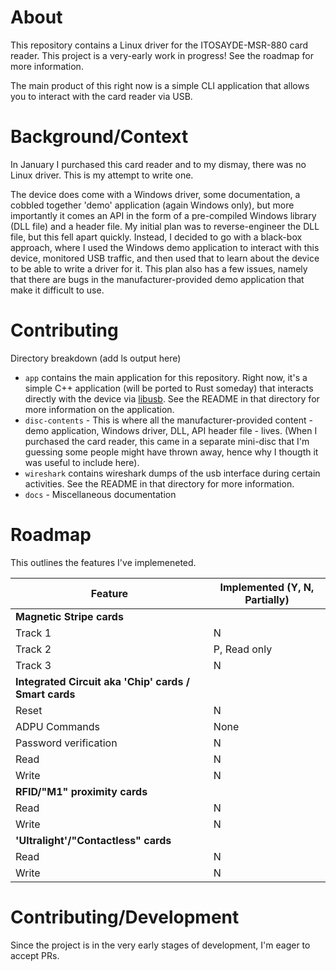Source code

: # About

This repository contains a Linux driver for the ITOSAYDE-MSR-880 card reader. This project is a very-early work in progress! See the roadmap for more information.

The main product of this right now is a simple CLI application that allows you to interact with the card reader via USB.

# Background/Context

In January I purchased this card reader and to my dismay, there was no Linux driver. This is my attempt to write one. 

The device does come with a Windows driver, some documentation, a cobbled together 'demo' application (again Windows only), but more importantly it comes an API in the form of a pre-compiled Windows library (DLL file) and a header file.
My initial plan was to reverse-engineer the DLL file, but this fell apart quickly. Instead, I decided to go with a black-box approach, where I used the Windows demo application to interact with this device, monitored USB traffic, and then used that to learn about the device to be able to write a driver for it.
This plan also has a few issues, namely that there are bugs in the manufacturer-provided demo application that make it difficult to use.

# Contributing

Directory breakdown (add ls output here)

* `app` contains the main application for this repository. Right now, it's a simple C++ application (will be ported to Rust someday) that interacts directly with the device via [libusb](https://libusb.info/). See the README in that directory for more information on the application. 
* `disc-contents` - This is where all the manufacturer-provided content - demo application, Windows driver, DLL, API header file - lives. (When I purchased the card reader, this came in a separate mini-disc that I'm guessing some people might have thrown away, hence why I thougth it was useful to include here).
* `wireshark` contains wireshark dumps of the usb interface during certain activities. See the README in that directory for more information.
* `docs` - Miscellaneous documentation

# Roadmap

This outlines the features I've implemeneted.

| Feature | Implemented (Y, N, Partially) |
| ------  | -------------   |
| **Magnetic Stripe cards** |         |
| Track 1      |     N      |
| Track 2      |     P, Read only      |
| Track 3   |      N        |
| **Integrated Circuit aka 'Chip' cards / Smart cards** | |
| Reset   |  N |
| ADPU Commands | None |
| Password verification | N |
| Read | N |
| Write | N |
| **RFID/"M1" proximity cards** |
| Read | N |
| Write | N |
| **'Ultralight'/"Contactless" cards** | |
| Read | N |
| Write | N |

# Contributing/Development

Since the project is in the very early stages of development, I'm eager to accept PRs.
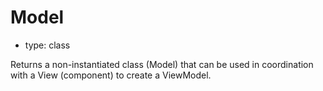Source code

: # Model

- type: class

Returns a non-instantiated class (Model) that can be used in coordination with a View (component) to create a ViewModel.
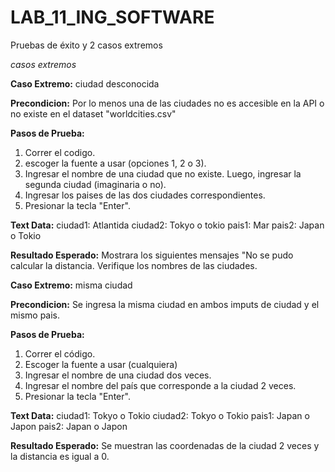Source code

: # LAB_11_ING_SOFTWARE
Pruebas de éxito y 2 casos extremos

*casos extremos*

**Caso Extremo:** ciudad desconocida

**Precondicion:** Por lo menos una de las ciudades no es accesible en la API o no existe en el dataset "worldcities.csv"

**Pasos de Prueba:**
1. Correr el codigo.
2. escoger la fuente a usar (opciones 1, 2 o 3).
3. Ingresar el nombre de una ciudad que no existe. Luego, ingresar la segunda ciudad (imaginaria o no).
4. Ingresar los paises de las dos ciudades correspondientes.
5. Presionar la tecla "Enter".

**Text Data:**
    ciudad1: Atlantida
    ciudad2: Tokyo o tokio
    pais1: Mar
    pais2: Japan o Tokio

**Resultado Esperado:** Mostrara los siguientes mensajes "No se pudo calcular la distancia. Verifique los nombres de las ciudades.

**Caso Extremo:** misma ciudad

**Precondicion:** Se ingresa la misma ciudad en ambos imputs de ciudad y el mismo pais.

**Pasos de Prueba:**
1. Correr el código.
2. Escoger la fuente a usar (cualquiera)
3. Ingresar el nombre de una ciudad dos veces.
4. Ingresar el nombre del país que corresponde a la ciudad 2 veces.
5. Presionar la tecla "Enter".

**Text Data:**
    ciudad1: Tokyo o Tokio
    ciudad2: Tokyo o Tokio
    pais1: Japan o Japon
    pais2: Japan o Japon

**Resultado Esperado:** Se muestran las coordenadas de la ciudad 2 veces y la distancia es igual a 0.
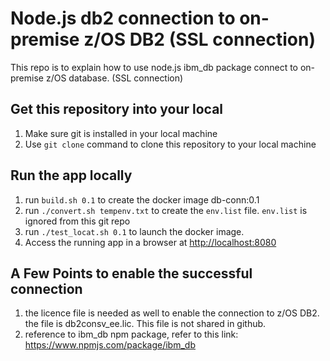 # Node.js db2 connection to on-premise z/OS DB2  (SSL connection)

This repo is to explain how to use node.js ibm_db package connect to on-premise z/OS database.  (SSL connection)


## Get this repository into your local

1. Make sure git is installed in your local machine
1. Use `git clone` command to clone this repository to your local machine

## Run the app locally

1. run `build.sh 0.1` to create the docker image db-conn:0.1
1. run `./convert.sh tempenv.txt` to create the `env.list` file. `env.list` is ignored from this git repo
1. run `./test_locat.sh 0.1` to launch the docker image.
1. Access the running app in a browser at <http://localhost:8080>

[Install Node.js]: https://nodejs.org/en/download/


## A Few Points to enable the successful connection

1. the licence file is needed as well to enable the connection to z/OS DB2. the file is db2consv_ee.lic. This file is not shared in github.
1. reference to ibm_db npm package, refer to this link: https://www.npmjs.com/package/ibm_db



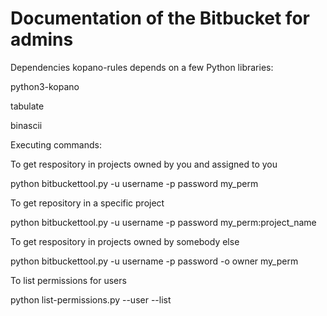 # Documentation of the Bitbucket for admins

Dependencies
kopano-rules depends on a few Python libraries:

python3-kopano

tabulate

binascii


Executing commands:

To get respository in projects owned by you and assigned to you

python bitbuckettool.py -u username -p password my_perm

To get repository in a specific project

python bitbuckettool.py -u username -p password my_perm:project_name

To get respository in projects owned by somebody else

python bitbuckettool.py -u username -p password -o owner my_perm

To list permissions for users

python list-permissions.py --user <username> --list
..............................
▶ [Work instructions] Start with the line above containing "4. Ingresar el" and end with the line containing "## Run the app locally". Set down that stretch exactly, without any pictures.

▶ [Finished exercise]
4. Ingresar el nombre del país que corresponde a la ciudad 2 veces.
5. Presionar la tecla "Enter".

**Text Data:**
    ciudad1: Tokyo o Tokio
    ciudad2: Tokyo o Tokio
    pais1: Japan o Japon
    pais2: Japan o Japon

**Resultado Esperado:** Se muestran las coordenadas de la ciudad 2 veces y la distancia es igual a 0.
 # Node.js db2 connection to on-premise z/OS DB2  (SSL connection)

This repo is to explain how to use node.js ibm_db package connect to on-premise z/OS database.  (SSL connection)


## Get this repository into your local

1. Make sure git is installed in your local machine
1. Use `git clone` command to clone this repository to your local machine

## Run the app locally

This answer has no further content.